SAMUEL VILLEGAS LOPEZ, PLAINTIFF-APPELLANT,
v.
JANICE K BREWER, GOVERNOR OF ARIZONA; CHARLES L. RYAN, DIRECTOR, ARIZONA DEPARTMENT OF CORRECTIONS; RON CREDIO, WARDEN, ARIZONA DEPARTMENT OF CORRECTIONS-EYMAN; LANCE R. HETMER, NAMED AS: LANCE HETMER/WARDEN, ARIZONA DEPARTMENT OF CORRECTIONS- FLORENCE; UNKNOWN PARTIES, NAMED AS: IV TEAM LEADER; IV TEAM MEMBERS 1-5; SPECIAL OPERATIONS TEAM LEADER; SPECIAL OPERATIONS TEAM RECORDER; SPECIAL OPERATIONS TEAM MEMBERS 1-5; AND DOES 1-25, DEFENDANTS-APPELLEES.



Appeal from the United States District Court for the District of Arizona Neil V. Wake, District Judge, Presiding D.C. No. 2:12-cv-00245-NVW

The opinion of the court was delivered by: McKEOWN, Circuit Judge:

FOR PUBLICATION

OPINION

Argued and Submitted May 14, 2012-San Francisco, California

Before: M. Margaret McKeown, Marsha S. Berzon, and Johnnie B. Rawlinson, Circuit Judges.

Opinion by Judge McKeown;

Partial Concurrence and Partial Dissent by Judge Berzon

OPINION

We embark upon this opinion with deja vu, the feeling that we have been here before, but with the knowledge that we will likely be here again. We have entertained, usually at the last minute, a number of challenges to Arizona's execution protocol. No court has determined the constitutionality of Arizona's current death penalty protocol, adopted in January 2012, yet we have been asked to address individual provisions of the protocol in the abstract, without a constitutionally firm base. Further complicating our task, in certain respects, the actual procedures followed during individual executions have not been consistent; instead, in the intervening two months since we issued Towery v. Brewer, 672 F.3d 650 (9th Cir. 2012), there is uncertainty as to how the next execution will be carried out. The State continues to cling to its discretion, all the while urging us-during oral argument in the waning hours before execution-to trust that it will exercise its discretion in a constitutionally permissible manner.

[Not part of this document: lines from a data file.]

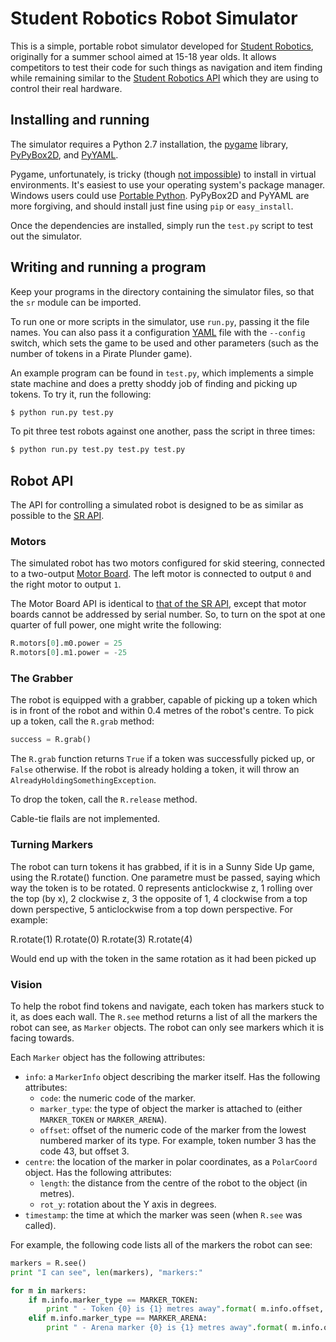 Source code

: Student Robotics Robot Simulator
================================

This is a simple, portable robot simulator developed for [Student Robotics](https://studentrobotics.org), originally for a summer school aimed at 15-18 year olds. It allows competitors to test their code for such things as navigation and item finding while remaining similar to the [Student Robotics API][sr-api] which they are using to control their real hardware.

Installing and running
----------------------

The simulator requires a Python 2.7 installation, the [pygame](http://pygame.org/) library, [PyPyBox2D](https://pypi.python.org/pypi/pypybox2d/2.1-r331), and [PyYAML](https://pypi.python.org/pypi/PyYAML/).

Pygame, unfortunately, is tricky (though [not impossible](http://askubuntu.com/q/312767)) to install in virtual environments. It's easiest to use your operating system's package manager. Windows users could use [Portable Python](http://portablepython.com/). PyPyBox2D and PyYAML are more forgiving, and should install just fine using `pip` or `easy_install`.

Once the dependencies are installed, simply run the `test.py` script to test out the simulator.

Writing and running a program
-----------------------------

Keep your programs in the directory containing the simulator files, so that the `sr` module can be imported.

To run one or more scripts in the simulator, use `run.py`, passing it the file names. You can also pass it a configuration [YAML](http://yaml.org/) file with the `--config` switch, which sets the game to be used and other parameters (such as the number of tokens in a Pirate Plunder game).

An example program can be found in `test.py`, which implements a simple state machine and does a pretty shoddy job of finding and picking up tokens. To try it, run the following:

```bash
$ python run.py test.py
```

To pit three test robots against one another, pass the script in three times:

```bash
$ python run.py test.py test.py test.py
```

Robot API
---------

The API for controlling a simulated robot is designed to be as similar as possible to the [SR API][sr-api].

### Motors ###

The simulated robot has two motors configured for skid steering, connected to a two-output [Motor Board](https://studentrobotics.org/docs/kit/motor_board). The left motor is connected to output `0` and the right motor to output `1`.

The Motor Board API is identical to [that of the SR API](https://studentrobotics.org/docs/programming/sr/motors/), except that motor boards cannot be addressed by serial number. So, to turn on the spot at one quarter of full power, one might write the following:

```python
R.motors[0].m0.power = 25
R.motors[0].m1.power = -25
```

### The Grabber ###

The robot is equipped with a grabber, capable of picking up a token which is in front of the robot and within 0.4 metres of the robot's centre. To pick up a token, call the `R.grab` method:

```python
success = R.grab()
```

The `R.grab` function returns `True` if a token was successfully picked up, or `False` otherwise. If the robot is already holding a token, it will throw an `AlreadyHoldingSomethingException`.

To drop the token, call the `R.release` method.

Cable-tie flails are not implemented.

### Turning Markers ###

The robot can turn tokens it has grabbed, if it is in a Sunny Side Up game, using the R.rotate() function.
One parametre must be passed, saying which way the token is to be rotated. 0 represents anticlockwise z, 1 rolling over the top (by x), 2 clockwise z, 3 the opposite of 1, 4 clockwise from a top down perspective, 5 anticlockwise from a top down perspective.
For example:

R.rotate(1)
R.rotate(0)
R.rotate(3)
R.rotate(4)

Would end up with the token in the same rotation as it had been picked up

### Vision ###

To help the robot find tokens and navigate, each token has markers stuck to it, as does each wall. The `R.see` method returns a list of all the markers the robot can see, as `Marker` objects. The robot can only see markers which it is facing towards.

Each `Marker` object has the following attributes:

* `info`: a `MarkerInfo` object describing the marker itself. Has the following attributes:
  * `code`: the numeric code of the marker.
  * `marker_type`: the type of object the marker is attached to (either `MARKER_TOKEN` or `MARKER_ARENA`).
  * `offset`: offset of the numeric code of the marker from the lowest numbered marker of its type. For example, token number 3 has the code 43, but offset 3.
* `centre`: the location of the marker in polar coordinates, as a `PolarCoord` object. Has the following attributes:
  * `length`: the distance from the centre of the robot to the object (in metres).
  * `rot_y`: rotation about the Y axis in degrees.
* `timestamp`: the time at which the marker was seen (when `R.see` was called).

For example, the following code lists all of the markers the robot can see:

```python
markers = R.see()
print "I can see", len(markers), "markers:"

for m in markers:
    if m.info.marker_type == MARKER_TOKEN:
        print " - Token {0} is {1} metres away".format( m.info.offset, m.dist )
    elif m.info.marker_type == MARKER_ARENA:
        print " - Arena marker {0} is {1} metres away".format( m.info.offset, m.dist )
```

[sr-api]: https://studentrobotics.org/docs/programming/sr/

The State's insistence "on amending its execution protocol on an ad hoc basis-through add-on practices, trial court representations and acknowledgments, and last minute written amendments- leav[es] the courts with a rolling protocol that forces us to engage with serious constitutional questions and complicated factual issues in the waning hours before executions." Id. at 653. Review of death penalty cases is a grim and difficult undertaking, even without these complications.

BACKGROUND

Arizona death-row inmates Robert Charles Towery, Robert Henry Moormann, Pete Rovogich, Thomas Arnold Kemp, Milo McCormick Stanley, and Samuel Villegas Lopez brought this action under 42 U.S.C. § 1983, asserting that the Arizona Department of Corrections' (the "ADC") execution protocol violates the Eighth Amendment.*fn1 Lopez, one of the named plaintiffs with an impending execution date, moved the district court for a preliminary injunction against the ADC's use of its current lethal injection protocol. The district court denied relief and Lopez appealed. We affirm.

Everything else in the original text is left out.